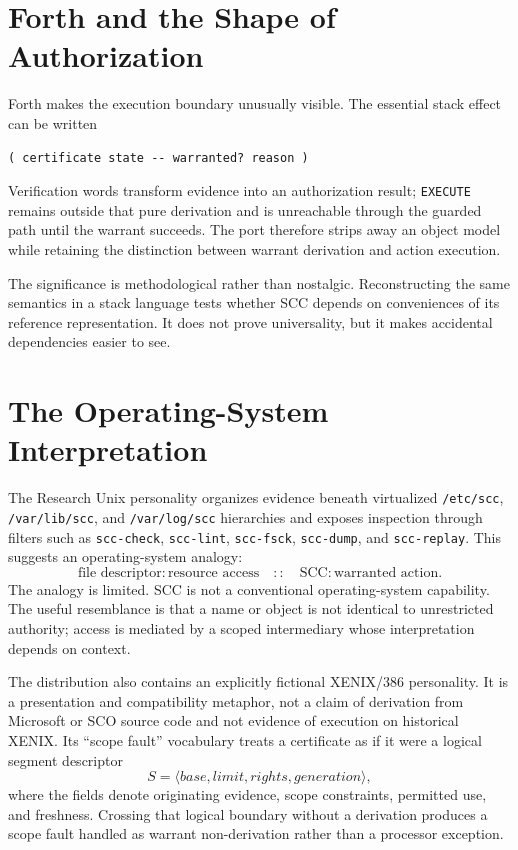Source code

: \documentclass[11pt]{article}
\begin{document}
\section{Forth and the Shape of Authorization}
Forth makes the execution boundary unusually visible. The essential stack effect can be written
\begin{verbatim}
( certificate state -- warranted? reason )
\end{verbatim}
Verification words transform evidence into an authorization result; \texttt{EXECUTE} remains outside that pure derivation and is unreachable through the guarded path until the warrant succeeds. The port therefore strips away an object model while retaining the distinction between warrant derivation and action execution.

The significance is methodological rather than nostalgic. Reconstructing the same semantics in a stack language tests whether SCC depends on conveniences of its reference representation. It does not prove universality, but it makes accidental dependencies easier to see.

\section{The Operating-System Interpretation}
The Research Unix personality organizes evidence beneath virtualized \texttt{/etc/scc}, \texttt{/var/lib/scc}, and \texttt{/var/log/scc} hierarchies and exposes inspection through filters such as \texttt{scc-check}, \texttt{scc-lint}, \texttt{scc-fsck}, \texttt{scc-dump}, and \texttt{scc-replay}. This suggests an operating-system analogy:
\[
\text{file descriptor}:\text{resource access}\quad::\quad\text{SCC}:\text{warranted action}.
\]
The analogy is limited. SCC is not a conventional operating-system capability. The useful resemblance is that a name or object is not identical to unrestricted authority; access is mediated by a scoped intermediary whose interpretation depends on context.

The distribution also contains an explicitly fictional XENIX/386 personality. It is a presentation and compatibility metaphor, not a claim of derivation from Microsoft or SCO source code and not evidence of execution on historical XENIX. Its ``scope fault'' vocabulary treats a certificate as if it were a logical segment descriptor
\[
S=\langle base,limit,rights,generation\rangle,
\]
where the fields denote originating evidence, scope constraints, permitted use, and freshness. Crossing that logical boundary without a derivation produces a scope fault handled as warrant non-derivation rather than a processor exception.
\end{document}
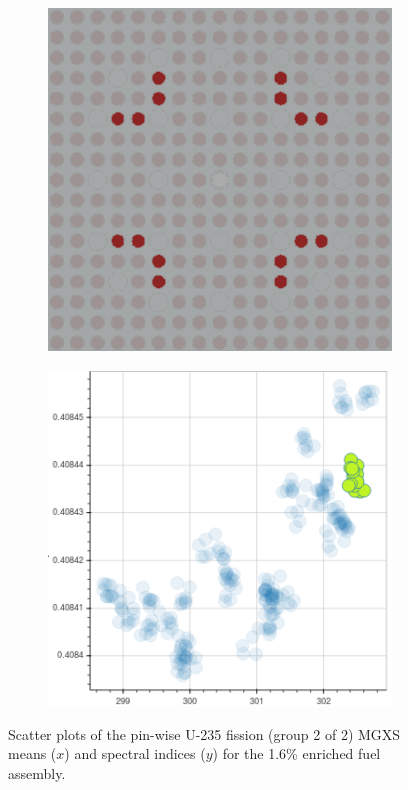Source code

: \begin{figure}[h!]
\begin{subfigure}{0.42\textwidth}
  \caption{}
  \label{fig:chap10-fiss-mean-spect-ind-mgxs-2}
\end{subfigure}
\begin{subfigure}{0.42\textwidth}
  \centering
  \includegraphics[width=0.9\linewidth]{figures/unsupervised/features/assm-16/u235-fiss/mean-spect-ind/geometry-3}
  \caption{}
  \label{fig:chap10-fiss-mean-spect-ind-geom-3}
\end{subfigure}%
\begin{subfigure}{0.42\textwidth}
  \centering
  \includegraphics[width=0.9\linewidth]{figures/unsupervised/features/assm-16/u235-fiss/mean-spect-ind/mgxs-3}
  \caption{}
  \label{fig:chap10-fiss-mean-spect-ind-mgxs-3}
\end{subfigure}
\caption[Clustering of U-235 fission MGXS spectral indices]{Scatter plots of the pin-wise U-235 fission (group 2 of 2) \ac{MGXS} means ($x$) and spectral indices ($y$) for the 1.6\% enriched fuel assembly.}
\label{fig:chap10-mean-spect-ind}
\end{figure}

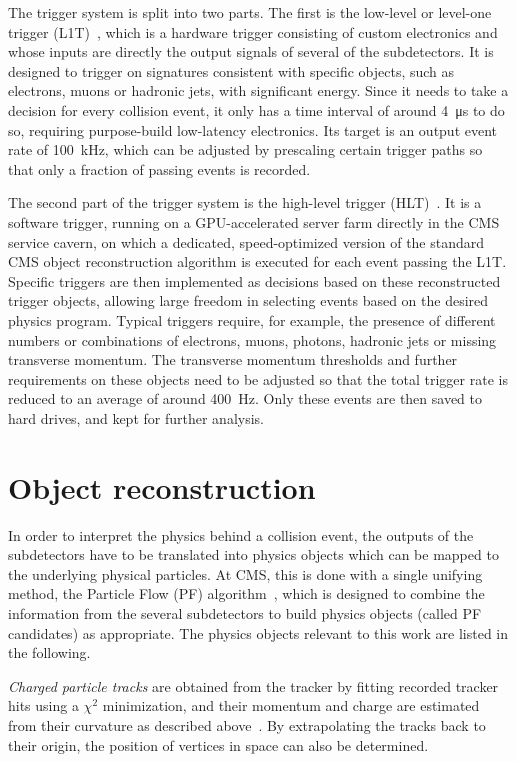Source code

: The trigger system is split into two parts. The first is the low-level or level-one trigger (L1T)~\cite{CMS:TRG-17-001}, which is a hardware trigger consisting of custom electronics and whose inputs are directly the output signals of several of the subdetectors. It is designed to trigger on signatures consistent with specific objects, such as electrons, muons or hadronic jets, with significant energy. Since it needs to take a decision for every collision event, it only has a time interval of around \SI{4}{\micro\second} to do so, requiring purpose-build low-latency electronics. Its target is an output event rate of 100~kHz, which can be adjusted by prescaling certain trigger paths so that only a fraction of passing events is recorded.

The second part of the trigger system is the high-level trigger (HLT)~\cite{CMSTrigger:2005yhe,Varghese:20232Q}. It is a software trigger, running on a GPU-accelerated server farm directly in the CMS service cavern, on which a dedicated, speed-optimized version of the standard CMS object reconstruction algorithm is executed for each event passing the L1T. Specific triggers are then implemented as decisions based on these reconstructed trigger objects, allowing large freedom in selecting events based on the desired physics program. Typical triggers require, for example, the presence of different numbers or combinations of electrons, muons, photons, hadronic jets or missing transverse momentum. The transverse momentum thresholds and further requirements on these objects need to be adjusted so that the total trigger rate is reduced to an average of around 400~Hz. Only these events are then saved to hard drives, and kept for further analysis.

\section{Object reconstruction}
\label{sec:methods:reco}

In order to interpret the physics behind a collision event, the outputs of the subdetectors have to be translated into physics objects which can be mapped to the underlying physical particles. At CMS, this is done with a single unifying method, the Particle Flow (PF) algorithm~\cite{CMS:PRF-14-001}, which is designed to combine the information from the several subdetectors to build physics objects (called PF candidates) as appropriate. The physics objects relevant to this work are listed in the following.

\textit{Charged particle tracks} are obtained from the tracker by fitting recorded tracker hits using a $\chi^2$ minimization, and their momentum and charge are estimated from their curvature as described above~\cite{CMS:2014pgm}. 
By extrapolating the tracks back to their origin, the position of vertices in space can also be determined. 
    
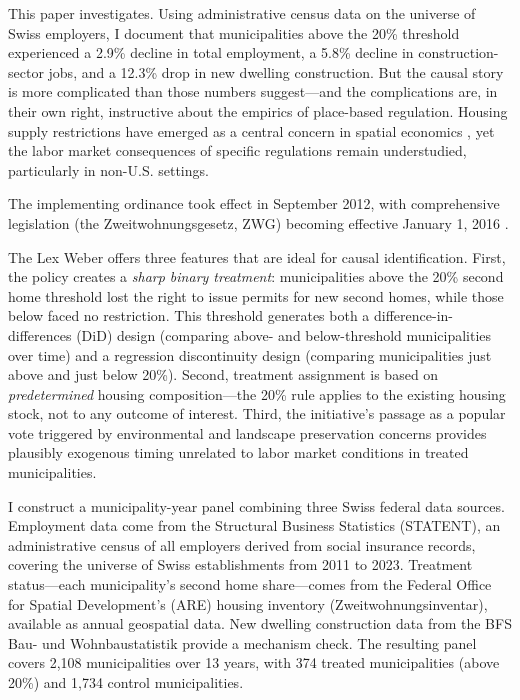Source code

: \documentclass[12pt]{article}
\begin{document}
This paper investigates. Using administrative census data on the universe of Swiss employers, I document that municipalities above the 20\% threshold experienced a 2.9\% decline in total employment, a 5.8\% decline in construction-sector jobs, and a 12.3\% drop in new dwelling construction. But the causal story is more complicated than those numbers suggest---and the complications are, in their own right, instructive about the empirics of place-based regulation. Housing supply restrictions have emerged as a central concern in spatial economics \citep{saiz2010, hsiehmoretti2019, suarez2023}, yet the labor market consequences of specific regulations remain understudied, particularly in non-U.S. settings.

The implementing ordinance took effect in September 2012, with comprehensive legislation (the Zweitwohnungsgesetz, ZWG) becoming effective January 1, 2016 \citep{fedlex_zwg}.

The Lex Weber offers three features that are ideal for causal identification. First, the policy creates a \textit{sharp binary treatment}: municipalities above the 20\% second home threshold lost the right to issue permits for new second homes, while those below faced no restriction. This threshold generates both a difference-in-differences (DiD) design (comparing above- and below-threshold municipalities over time) and a regression discontinuity design (comparing municipalities just above and just below 20\%). Second, treatment assignment is based on \textit{predetermined} housing composition---the 20\% rule applies to the existing housing stock, not to any outcome of interest. Third, the initiative's passage as a popular vote triggered by environmental and landscape preservation concerns provides plausibly exogenous timing unrelated to labor market conditions in treated municipalities.

I construct a municipality-year panel combining three Swiss federal data sources. Employment data come from the Structural Business Statistics (STATENT), an administrative census of all employers derived from social insurance records, covering the universe of Swiss establishments from 2011 to 2023. Treatment status---each municipality's second home share---comes from the Federal Office for Spatial Development's (ARE) housing inventory (Zweitwohnungsinventar), available as annual geospatial data. New dwelling construction data from the BFS Bau- und Wohnbaustatistik provide a mechanism check. The resulting panel covers 2,108 municipalities over 13 years, with 374 treated municipalities (above 20\%) and 1,734 control municipalities.
\end{document}
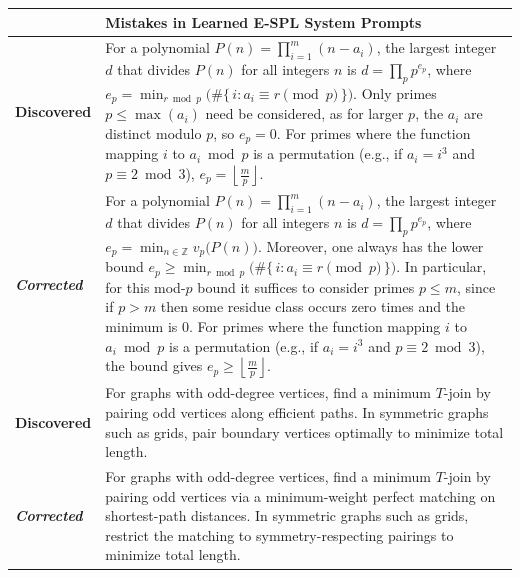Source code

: \documentclass{article}
\theoremstyle{plain}
\theoremstyle{definition}
\theoremstyle{remark}
\begin{document}
\begin{table}[t]
\centering
\small
\vspace{-4pt}
\setlength{\tabcolsep}{3.5pt}
\renewcommand{\arraystretch}{1.0}
\begin{tabular}{%
  p{}|
  >{\raggedright\arraybackslash\renewcommand{\baselinestretch}{1.15}\selectfont}p{}
}

\toprule
\textbf{} & \textbf{Mistakes in Learned E-SPL System Prompts} \\
\midrule
\textbf{Discovered}
&
For a polynomial $P(n) = {\textstyle\prod}_{i=1}^m (n - a_i)$, the largest integer $d$ that divides $P(n)$ for all integers $n$ is $d = {\textstyle\prod}_{p} p^{e_p}$, {\color{Brown} where
$e_p = \min_{r \bmod p} \bigl(\#\{\, i : a_i \equiv r \!\!\pmod p \,\}\bigr).$
Only primes $p \le \max(a_i)$ need be considered, as for larger $p$, the $a_i$ are distinct modulo $p$, so $e_p = 0$.}
For primes where the function mapping $i$ to $a_i \bmod p$ is a permutation (e.g., if $a_i = i^3$ and $p \equiv 2 \bmod 3$), {\color{Brown}$e_p = {{\left\lfloor \frac{m}{p} \right\rfloor}}$.
} \\
\midrule
\textit{\textbf{Corrected}} 
&
For a polynomial $P(n) = \prod_{i=1}^m (n - a_i)$, the largest integer $d$ that divides $P(n)$ for all integers $n$ is $d = \prod_{p} p^{e_p}$, {\color{MidnightBlue} where $e_p = \min_{n \in \mathbb{Z}} v_p\!\bigl(P(n)\bigr).$ Moreover, one always has the lower bound $e_p \ge \min_{r \bmod p} \bigl(\#\{\, i : a_i \equiv r \!\!\pmod p \,\}\bigr).$ In particular, for this mod-$p$ bound it suffices to consider primes $p \le m$, since if $p>m$ then some residue class occurs zero times and the minimum is $0$.} 
For primes where the function mapping $i$ to $a_i \bmod p$ is a permutation (e.g., if $a_i = i^3$ and $p \equiv 2 \bmod 3$), the bound gives {\color{MidnightBlue}$e_p \boldsymbol{\ge} \left\lfloor \frac{m}{p} \right\rfloor.$
} \\
\midrule
\textbf{Discovered}
&
For graphs with odd-degree vertices, find a minimum \(T\)-join by {\color{Brown}pairing odd vertices along efficient paths}. In symmetric graphs such as grids, {\color{Brown}pair boundary vertices} optimally to minimize total length.
\\
\midrule
\textit{\textbf{Corrected}} 
&
For graphs with odd-degree vertices, find a minimum $T$-join by {\color{MidnightBlue}pairing odd vertices via a minimum-weight perfect matching on shortest-path distances}. In symmetric graphs such as grids, {\color{MidnightBlue}restrict the matching to symmetry-respecting pairings} to minimize total length.

\end{tabular}
\end{table}
\end{document}
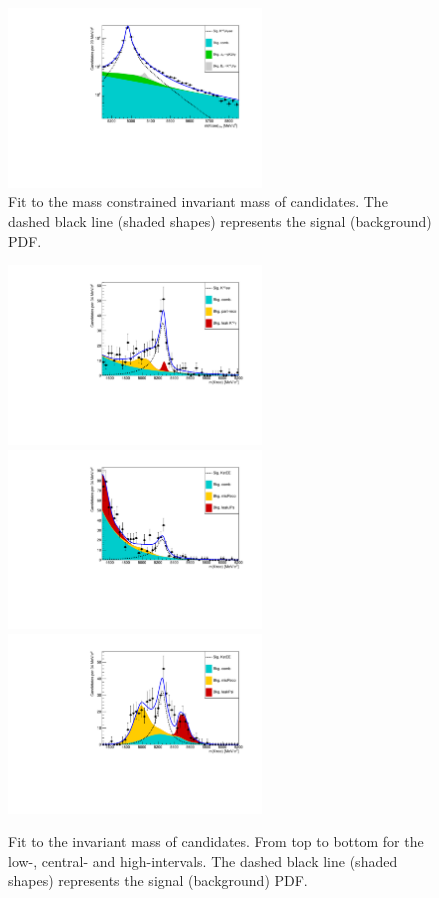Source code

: \begin{figure}[h!]
\centering
\includegraphics[width=0.6\textwidth]{RKst/figs/Fit/fit_EE/fit_JPs_L_log.pdf}
\caption{Fit to the mass constrained \mKpiee invariant mass of \BdToKstJPsee candidates.
The dashed black line (shaded shapes) represents the signal (background) PDF.}
\label{fig:fitJPsEE}
\end{figure}
%
\begin{figure}[h!]
\centering
\includegraphics[width=0.6\textwidth]{RKst/figs/Fit/fit_EE/fit_EEl.pdf}
\includegraphics[width=0.6\textwidth]{RKst/figs/Fit/fit_EE/fit_EEc.pdf}
\includegraphics[width=0.6\textwidth]{RKst/figs/Fit/fit_EE/fit_EEh.pdf}
\caption{Fit to the \mKpiee invariant mass of \BdToKstee candidates. From top to bottom for the low-, central-
and high-\qsq intervals. The dashed black line (shaded shapes) represents the signal (background) PDF.}
\label{fig:fitsEE}
\end{figure}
========================================================================
### EXERCISE DESCRIPTION
From the records above, copy each line where the word "reconstruction" can be found.

### TASK SOLUTION
The second part of the trigger system is the high-level trigger (HLT)~\cite{CMSTrigger:2005yhe,Varghese:20232Q}. It is a software trigger, running on a GPU-accelerated server farm directly in the CMS service cavern, on which a dedicated, speed-optimized version of the standard CMS object reconstruction algorithm is executed for each event passing the L1T. Specific triggers are then implemented as decisions based on these reconstructed trigger objects, allowing large freedom in selecting events based on the desired physics program. Typical triggers require, for example, the presence of different numbers or combinations of electrons, muons, photons, hadronic jets or missing transverse momentum. The transverse momentum thresholds and further requirements on these objects need to be adjusted so that the total trigger rate is reduced to an average of around 400~Hz. Only these events are then saved to hard drives, and kept for further analysis.
\section{Object reconstruction}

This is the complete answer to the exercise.